Most of us know where you can invest money in good times, but when it appears like the sky may be falling, knowing where you can invest money and how exactly to invest it becomes a puzzle. In 2014 and 2015 good investments might be hard to find, particularly if yesterday’s good investments like stocks and bonds tank. This is simply not a prediction, but instead a “heads up.” You can’t prepare if you’re unaware, so let’s have a closer consider the sky. Everybody knows that safe choices like money market funds and bank savings accounts don’t look like good investments for 2014 since they pay peanuts. But what if the sky starts falling: either interest rates ignite and/or the stock market tanks? Either way or both… where you can invest money is the question of the day.

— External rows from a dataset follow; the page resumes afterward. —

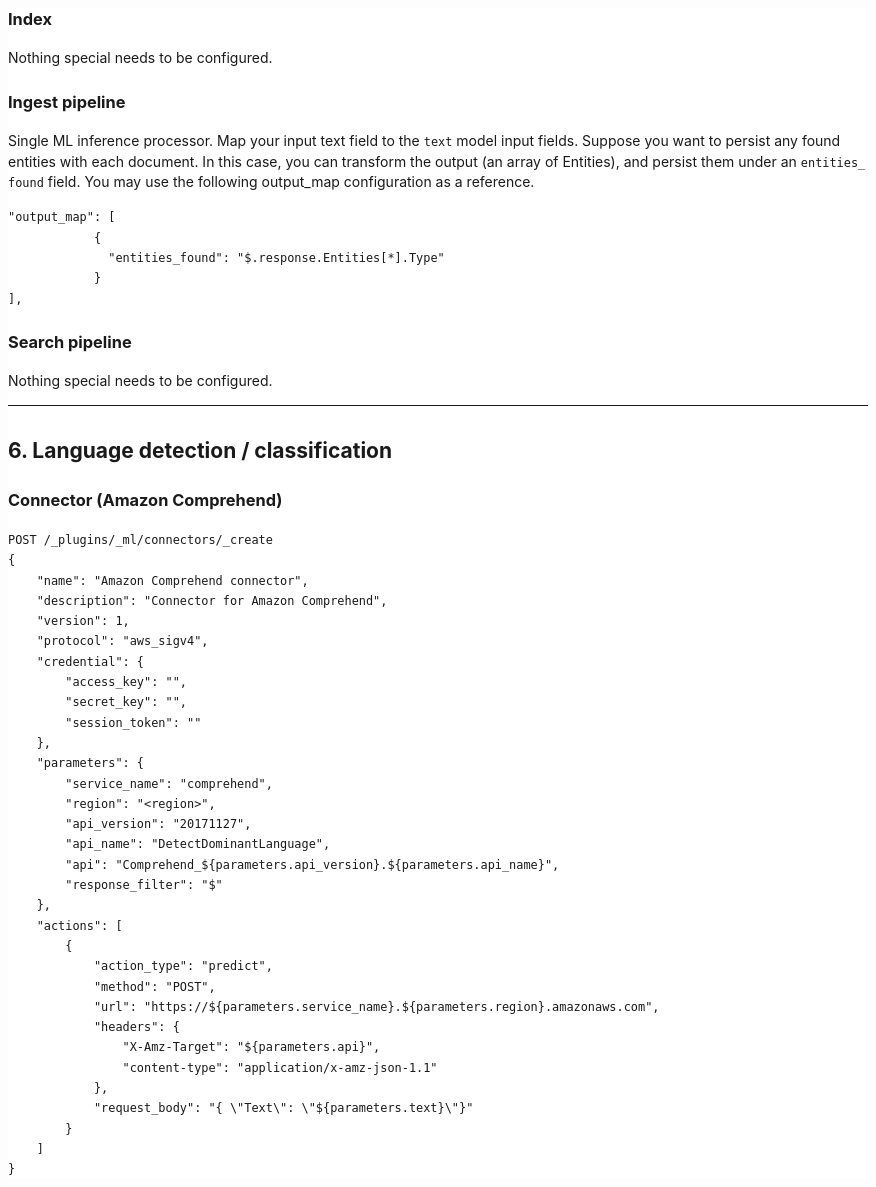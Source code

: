 ### Index

Nothing special needs to be configured.

### Ingest pipeline

Single ML inference processor. Map your input text field to the `text` model input fields. Suppose you want to persist any found entities with each document. In this case, you can transform the output (an array of Entities), and persist them under an `entities_found` field. You may use the following output_map configuration as a reference.

```
"output_map": [
            {
              "entities_found": "$.response.Entities[*].Type"
            }
],
```

### Search pipeline

Nothing special needs to be configured.

---

## 6. Language detection / classification

### Connector (Amazon Comprehend)

```
POST /_plugins/_ml/connectors/_create
{
    "name": "Amazon Comprehend connector",
    "description": "Connector for Amazon Comprehend",
    "version": 1,
    "protocol": "aws_sigv4",
    "credential": {
        "access_key": "",
        "secret_key": "",
        "session_token": ""
    },
    "parameters": {
        "service_name": "comprehend",
        "region": "<region>",
        "api_version": "20171127",
        "api_name": "DetectDominantLanguage",
        "api": "Comprehend_${parameters.api_version}.${parameters.api_name}",
        "response_filter": "$"
    },
    "actions": [
        {
            "action_type": "predict",
            "method": "POST",
            "url": "https://${parameters.service_name}.${parameters.region}.amazonaws.com",
            "headers": {
                "X-Amz-Target": "${parameters.api}",
                "content-type": "application/x-amz-json-1.1"
            },
            "request_body": "{ \"Text\": \"${parameters.text}\"}"
        }
    ]
}
```
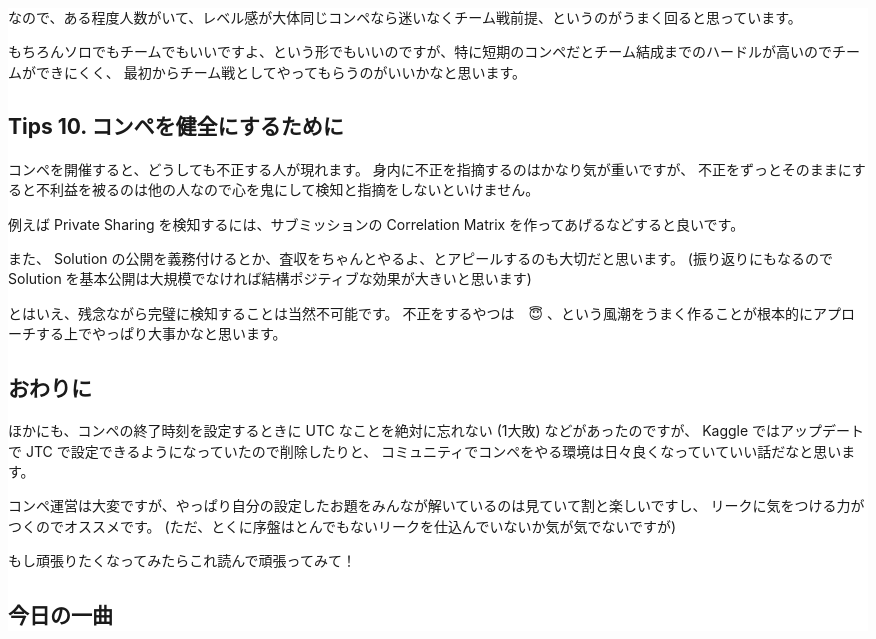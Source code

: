 
なので、ある程度人数がいて、レベル感が大体同じコンペなら迷いなくチーム戦前提、というのがうまく回ると思っています。

もちろんソロでもチームでもいいですよ、という形でもいいのですが、特に短期のコンペだとチーム結成までのハードルが高いのでチームができにくく、
最初からチーム戦としてやってもらうのがいいかなと思います。

## Tips 10. コンペを健全にするために

コンペを開催すると、どうしても不正する人が現れます。 身内に不正を指摘するのはかなり気が重いですが、
不正をずっとそのままにすると不利益を被るのは他の人なので心を鬼にして検知と指摘をしないといけません。


例えば Private Sharing を検知するには、サブミッションの Correlation Matrix を作ってあげるなどすると良いです。


また、 Solution の公開を義務付けるとか、査収をちゃんとやるよ、とアピールするのも大切だと思います。
(振り返りにもなるので Solution を基本公開は大規模でなければ結構ポジティブな効果が大きいと思います) 


とはいえ、残念ながら完璧に検知することは当然不可能です。
不正をするやつは　😇 、という風潮をうまく作ることが根本的にアプローチする上でやっぱり大事かなと思います。

## おわりに

ほかにも、コンペの終了時刻を設定するときに UTC なことを絶対に忘れない (1大敗) などがあったのですが、 Kaggle ではアップデートで JTC で設定できるようになっていたので削除したりと、
コミュニティでコンペをやる環境は日々良くなっていていい話だなと思います。


コンペ運営は大変ですが、やっぱり自分の設定したお題をみんなが解いているのは見ていて割と楽しいですし、
リークに気をつける力がつくのでオススメです。 (ただ、とくに序盤はとんでもないリークを仕込んでいないか気が気でないですが)


もし頑張りたくなってみたらこれ読んで頑張ってみて！

## 今日の一曲

<iframe width="560" height="315" src="https://www.youtube.com/embed/PEnJbjBuxnw?si=9yMCnaCoGeXE5__m" title="YouTube video player" frameborder="0" allow="accelerometer; autoplay; clipboard-write; encrypted-media; gyroscope; picture-in-picture; web-share" referrerpolicy="strict-origin-when-cross-origin" allowfullscreen></iframe>


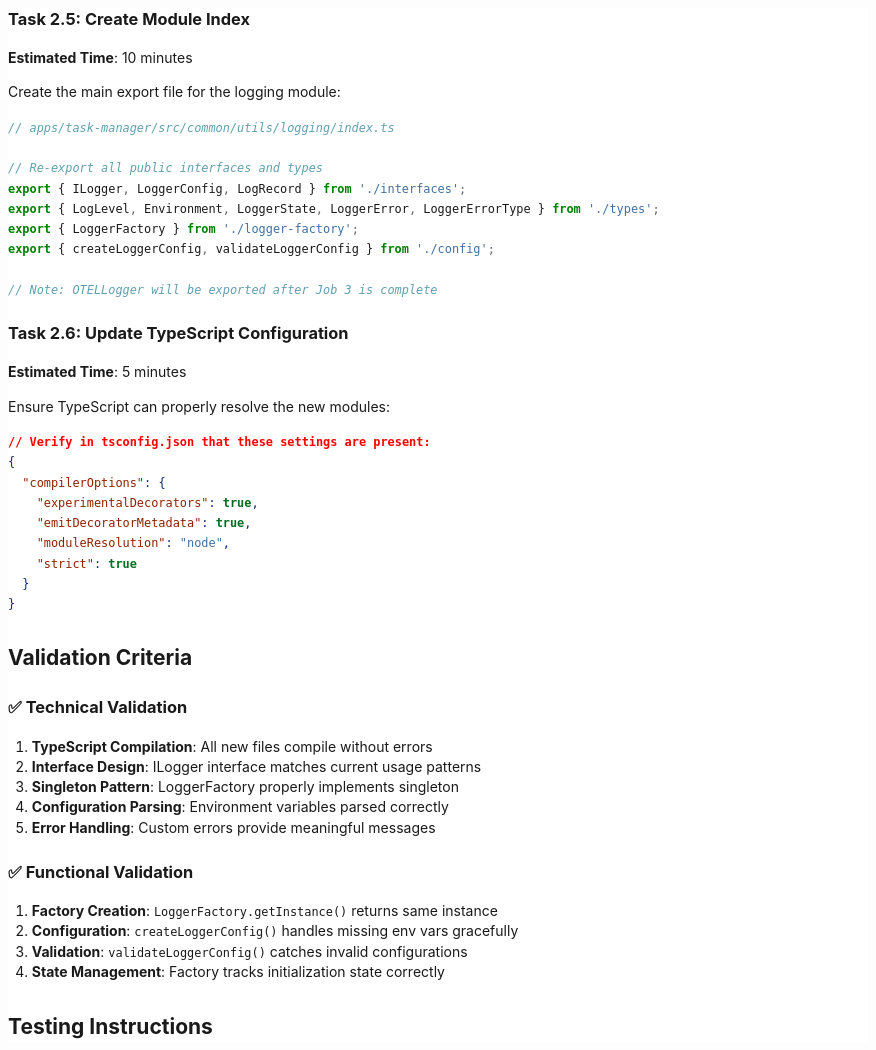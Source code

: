 ### Task 2.5: Create Module Index

**Estimated Time**: 10 minutes

Create the main export file for the logging module:

```typescript
// apps/task-manager/src/common/utils/logging/index.ts

// Re-export all public interfaces and types
export { ILogger, LoggerConfig, LogRecord } from './interfaces';
export { LogLevel, Environment, LoggerState, LoggerError, LoggerErrorType } from './types';
export { LoggerFactory } from './logger-factory';
export { createLoggerConfig, validateLoggerConfig } from './config';

// Note: OTELLogger will be exported after Job 3 is complete
```

### Task 2.6: Update TypeScript Configuration

**Estimated Time**: 5 minutes

Ensure TypeScript can properly resolve the new modules:

```json
// Verify in tsconfig.json that these settings are present:
{
  "compilerOptions": {
    "experimentalDecorators": true,
    "emitDecoratorMetadata": true,
    "moduleResolution": "node",
    "strict": true
  }
}
```

## Validation Criteria

### ✅ Technical Validation

1. **TypeScript Compilation**: All new files compile without errors
2. **Interface Design**: ILogger interface matches current usage patterns
3. **Singleton Pattern**: LoggerFactory properly implements singleton
4. **Configuration Parsing**: Environment variables parsed correctly
5. **Error Handling**: Custom errors provide meaningful messages

### ✅ Functional Validation

1. **Factory Creation**: `LoggerFactory.getInstance()` returns same instance
2. **Configuration**: `createLoggerConfig()` handles missing env vars gracefully
3. **Validation**: `validateLoggerConfig()` catches invalid configurations
4. **State Management**: Factory tracks initialization state correctly

## Testing Instructions
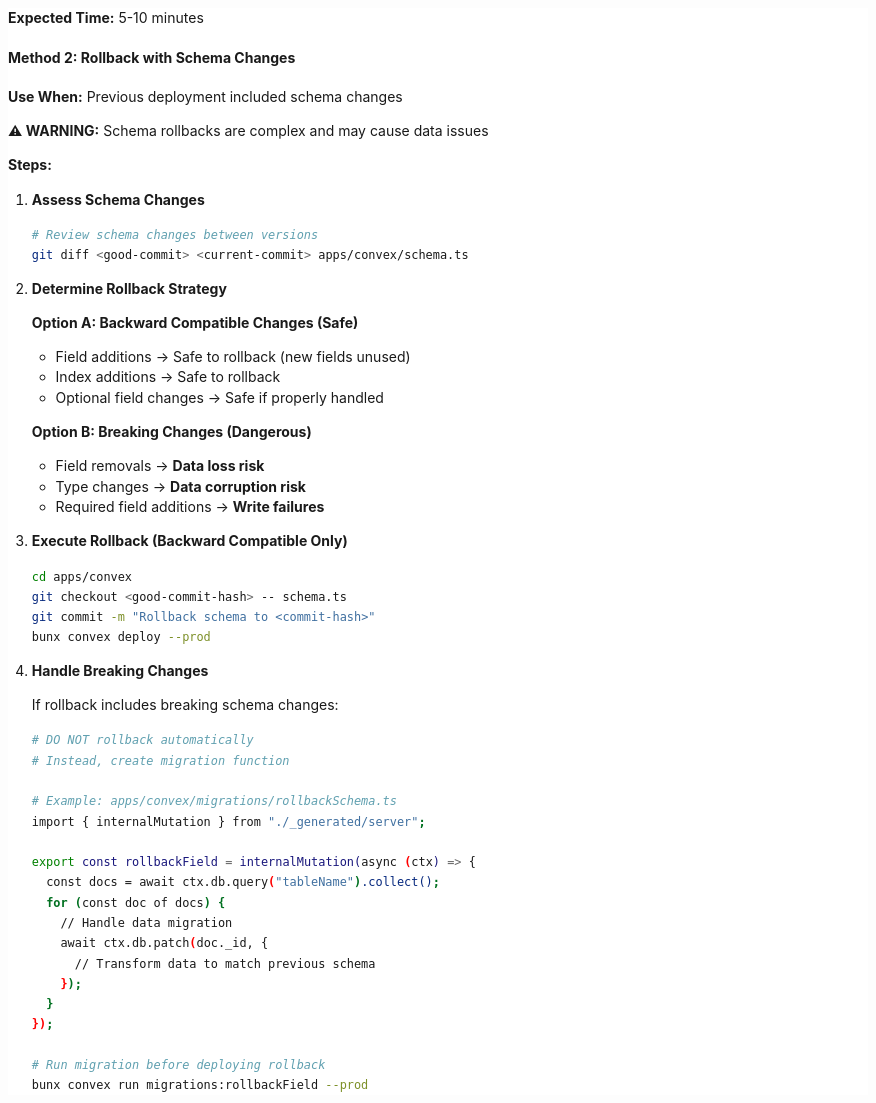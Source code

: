 **Expected Time:** 5-10 minutes

#### Method 2: Rollback with Schema Changes

**Use When:** Previous deployment included schema changes

**⚠️ WARNING:** Schema rollbacks are complex and may cause data issues

**Steps:**

1. **Assess Schema Changes**
   ```bash
   # Review schema changes between versions
   git diff <good-commit> <current-commit> apps/convex/schema.ts
   ```

2. **Determine Rollback Strategy**

   **Option A: Backward Compatible Changes (Safe)**
   - Field additions → Safe to rollback (new fields unused)
   - Index additions → Safe to rollback
   - Optional field changes → Safe if properly handled

   **Option B: Breaking Changes (Dangerous)**
   - Field removals → **Data loss risk**
   - Type changes → **Data corruption risk**
   - Required field additions → **Write failures**

3. **Execute Rollback (Backward Compatible Only)**
   ```bash
   cd apps/convex
   git checkout <good-commit-hash> -- schema.ts
   git commit -m "Rollback schema to <commit-hash>"
   bunx convex deploy --prod
   ```

4. **Handle Breaking Changes**

   If rollback includes breaking schema changes:

   ```bash
   # DO NOT rollback automatically
   # Instead, create migration function

   # Example: apps/convex/migrations/rollbackSchema.ts
   import { internalMutation } from "./_generated/server";

   export const rollbackField = internalMutation(async (ctx) => {
     const docs = await ctx.db.query("tableName").collect();
     for (const doc of docs) {
       // Handle data migration
       await ctx.db.patch(doc._id, {
         // Transform data to match previous schema
       });
     }
   });

   # Run migration before deploying rollback
   bunx convex run migrations:rollbackField --prod
   ```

Safe choices will look like good investments for parking money that must definitely be safe.

Wall Street’s traditional response to where to invest money: put about 60% into stocks with about 40% in bonds holding a cash reserve on the sidelines. Problem: in 2014 and 2015 losses in stocks may not be offset by gains in bonds… as was the case going back 30 years roughly. If interest levels soar from today’s record-low levels, neither stocks nor bonds appear to be good investments.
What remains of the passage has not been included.